After locating "大概明白进程是个什么样的存在" in the listing below, copy that line and each one after it exactly, ending with the line that has "- 批处理进程：该进程是一个进程集合，负责按顺序启动其他的进程。".

■ **Data provided**:
================
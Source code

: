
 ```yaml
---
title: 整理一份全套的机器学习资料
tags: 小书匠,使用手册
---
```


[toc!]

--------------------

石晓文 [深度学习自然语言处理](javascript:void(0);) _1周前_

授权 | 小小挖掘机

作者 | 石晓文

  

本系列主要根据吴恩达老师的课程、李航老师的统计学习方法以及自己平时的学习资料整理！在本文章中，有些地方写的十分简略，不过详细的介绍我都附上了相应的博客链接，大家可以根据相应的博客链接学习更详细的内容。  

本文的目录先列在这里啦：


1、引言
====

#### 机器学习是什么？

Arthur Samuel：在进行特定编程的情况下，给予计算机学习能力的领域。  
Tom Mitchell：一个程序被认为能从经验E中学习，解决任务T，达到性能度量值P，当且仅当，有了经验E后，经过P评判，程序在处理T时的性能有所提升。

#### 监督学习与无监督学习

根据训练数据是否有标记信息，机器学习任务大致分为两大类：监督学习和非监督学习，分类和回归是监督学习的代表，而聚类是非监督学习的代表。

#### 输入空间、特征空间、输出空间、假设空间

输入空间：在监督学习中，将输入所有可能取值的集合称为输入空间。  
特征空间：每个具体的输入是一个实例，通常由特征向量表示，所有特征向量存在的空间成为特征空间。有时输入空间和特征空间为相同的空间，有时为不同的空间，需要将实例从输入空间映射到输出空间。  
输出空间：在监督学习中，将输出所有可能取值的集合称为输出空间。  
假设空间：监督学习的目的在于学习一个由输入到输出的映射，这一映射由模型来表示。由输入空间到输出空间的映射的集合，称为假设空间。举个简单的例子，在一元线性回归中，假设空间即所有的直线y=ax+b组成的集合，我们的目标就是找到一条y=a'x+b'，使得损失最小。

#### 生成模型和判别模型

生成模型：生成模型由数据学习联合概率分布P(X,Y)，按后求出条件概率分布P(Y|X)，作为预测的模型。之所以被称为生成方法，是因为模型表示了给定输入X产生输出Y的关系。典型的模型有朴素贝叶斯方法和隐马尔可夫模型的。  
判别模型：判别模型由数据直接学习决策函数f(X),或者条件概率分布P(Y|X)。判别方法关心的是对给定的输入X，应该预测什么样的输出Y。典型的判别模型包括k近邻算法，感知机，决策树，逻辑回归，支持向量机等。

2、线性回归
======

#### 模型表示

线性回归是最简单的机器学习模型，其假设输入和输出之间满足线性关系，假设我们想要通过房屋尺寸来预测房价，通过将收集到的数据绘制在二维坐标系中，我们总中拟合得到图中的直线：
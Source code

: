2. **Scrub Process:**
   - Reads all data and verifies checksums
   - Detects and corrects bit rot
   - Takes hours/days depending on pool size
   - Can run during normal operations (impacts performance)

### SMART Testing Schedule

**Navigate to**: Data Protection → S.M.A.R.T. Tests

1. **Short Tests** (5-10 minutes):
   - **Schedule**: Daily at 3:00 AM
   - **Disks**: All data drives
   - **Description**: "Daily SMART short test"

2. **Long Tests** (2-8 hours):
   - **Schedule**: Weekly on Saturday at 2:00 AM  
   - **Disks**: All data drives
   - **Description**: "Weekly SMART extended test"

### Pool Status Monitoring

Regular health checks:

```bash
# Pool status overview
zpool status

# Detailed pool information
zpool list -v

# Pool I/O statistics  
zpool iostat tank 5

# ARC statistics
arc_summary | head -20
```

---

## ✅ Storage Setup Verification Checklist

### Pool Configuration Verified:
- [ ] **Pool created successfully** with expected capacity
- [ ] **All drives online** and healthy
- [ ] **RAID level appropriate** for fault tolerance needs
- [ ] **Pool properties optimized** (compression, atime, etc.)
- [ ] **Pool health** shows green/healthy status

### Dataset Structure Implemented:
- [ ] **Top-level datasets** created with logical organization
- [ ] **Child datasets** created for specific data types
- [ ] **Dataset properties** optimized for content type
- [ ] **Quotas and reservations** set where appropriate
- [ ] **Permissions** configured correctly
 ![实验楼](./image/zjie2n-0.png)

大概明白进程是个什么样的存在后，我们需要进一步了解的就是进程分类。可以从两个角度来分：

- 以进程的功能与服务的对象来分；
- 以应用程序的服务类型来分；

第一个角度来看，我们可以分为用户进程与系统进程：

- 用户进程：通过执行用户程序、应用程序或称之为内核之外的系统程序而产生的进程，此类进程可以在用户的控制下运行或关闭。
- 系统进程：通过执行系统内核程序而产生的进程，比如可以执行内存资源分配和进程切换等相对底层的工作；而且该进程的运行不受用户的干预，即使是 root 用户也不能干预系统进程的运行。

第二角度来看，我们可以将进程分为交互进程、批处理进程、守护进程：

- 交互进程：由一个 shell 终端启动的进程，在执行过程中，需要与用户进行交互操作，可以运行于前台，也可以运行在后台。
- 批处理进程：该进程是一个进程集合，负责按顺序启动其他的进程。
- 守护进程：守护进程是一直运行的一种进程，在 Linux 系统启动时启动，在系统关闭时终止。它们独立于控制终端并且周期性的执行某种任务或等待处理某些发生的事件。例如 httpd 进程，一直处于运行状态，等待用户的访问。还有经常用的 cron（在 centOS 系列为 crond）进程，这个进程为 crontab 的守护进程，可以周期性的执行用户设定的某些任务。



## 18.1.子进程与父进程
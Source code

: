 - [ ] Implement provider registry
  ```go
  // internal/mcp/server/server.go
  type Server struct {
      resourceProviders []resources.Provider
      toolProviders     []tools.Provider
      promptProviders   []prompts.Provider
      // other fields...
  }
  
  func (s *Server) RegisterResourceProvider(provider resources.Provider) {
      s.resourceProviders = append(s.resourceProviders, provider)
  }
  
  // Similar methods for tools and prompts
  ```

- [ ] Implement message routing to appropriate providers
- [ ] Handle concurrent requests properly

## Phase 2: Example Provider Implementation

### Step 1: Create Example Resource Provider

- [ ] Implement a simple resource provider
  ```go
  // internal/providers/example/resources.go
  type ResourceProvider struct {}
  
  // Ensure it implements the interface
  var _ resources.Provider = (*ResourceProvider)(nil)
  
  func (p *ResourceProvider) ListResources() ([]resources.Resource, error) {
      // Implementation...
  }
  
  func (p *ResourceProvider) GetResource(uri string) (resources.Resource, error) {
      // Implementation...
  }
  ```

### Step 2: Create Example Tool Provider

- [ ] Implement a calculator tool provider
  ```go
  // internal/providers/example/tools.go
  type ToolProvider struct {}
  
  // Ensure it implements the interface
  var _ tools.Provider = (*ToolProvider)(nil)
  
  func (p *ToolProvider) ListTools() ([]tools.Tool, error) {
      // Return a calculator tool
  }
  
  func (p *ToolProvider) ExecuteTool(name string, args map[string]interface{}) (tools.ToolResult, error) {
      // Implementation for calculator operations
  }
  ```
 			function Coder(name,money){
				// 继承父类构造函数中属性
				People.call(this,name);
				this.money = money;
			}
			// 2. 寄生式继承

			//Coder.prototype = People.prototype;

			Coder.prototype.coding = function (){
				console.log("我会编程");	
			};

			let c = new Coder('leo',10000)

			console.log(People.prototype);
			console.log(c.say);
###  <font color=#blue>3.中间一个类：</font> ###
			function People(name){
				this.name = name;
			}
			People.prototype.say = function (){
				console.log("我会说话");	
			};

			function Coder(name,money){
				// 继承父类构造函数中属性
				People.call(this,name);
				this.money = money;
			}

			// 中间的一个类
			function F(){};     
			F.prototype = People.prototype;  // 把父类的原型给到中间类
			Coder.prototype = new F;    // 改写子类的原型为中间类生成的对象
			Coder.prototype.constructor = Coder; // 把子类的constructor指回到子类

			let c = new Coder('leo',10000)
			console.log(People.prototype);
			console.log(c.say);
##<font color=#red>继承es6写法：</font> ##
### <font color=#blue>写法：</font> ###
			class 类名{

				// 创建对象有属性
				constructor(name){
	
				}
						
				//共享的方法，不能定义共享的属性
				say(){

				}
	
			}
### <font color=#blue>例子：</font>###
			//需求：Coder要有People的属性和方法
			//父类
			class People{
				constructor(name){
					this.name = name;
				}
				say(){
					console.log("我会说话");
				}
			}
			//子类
================
■ **Written response**:
大概明白进程是个什么样的存在后，我们需要进一步了解的就是进程分类。可以从两个角度来分：

- 以进程的功能与服务的对象来分；
- 以应用程序的服务类型来分；

第一个角度来看，我们可以分为用户进程与系统进程：

- 用户进程：通过执行用户程序、应用程序或称之为内核之外的系统程序而产生的进程，此类进程可以在用户的控制下运行或关闭。
- 系统进程：通过执行系统内核程序而产生的进程，比如可以执行内存资源分配和进程切换等相对底层的工作；而且该进程的运行不受用户的干预，即使是 root 用户也不能干预系统进程的运行。

第二角度来看，我们可以将进程分为交互进程、批处理进程、守护进程：

- 交互进程：由一个 shell 终端启动的进程，在执行过程中，需要与用户进行交互操作，可以运行于前台，也可以运行在后台。
- 批处理进程：该进程是一个进程集合，负责按顺序启动其他的进程。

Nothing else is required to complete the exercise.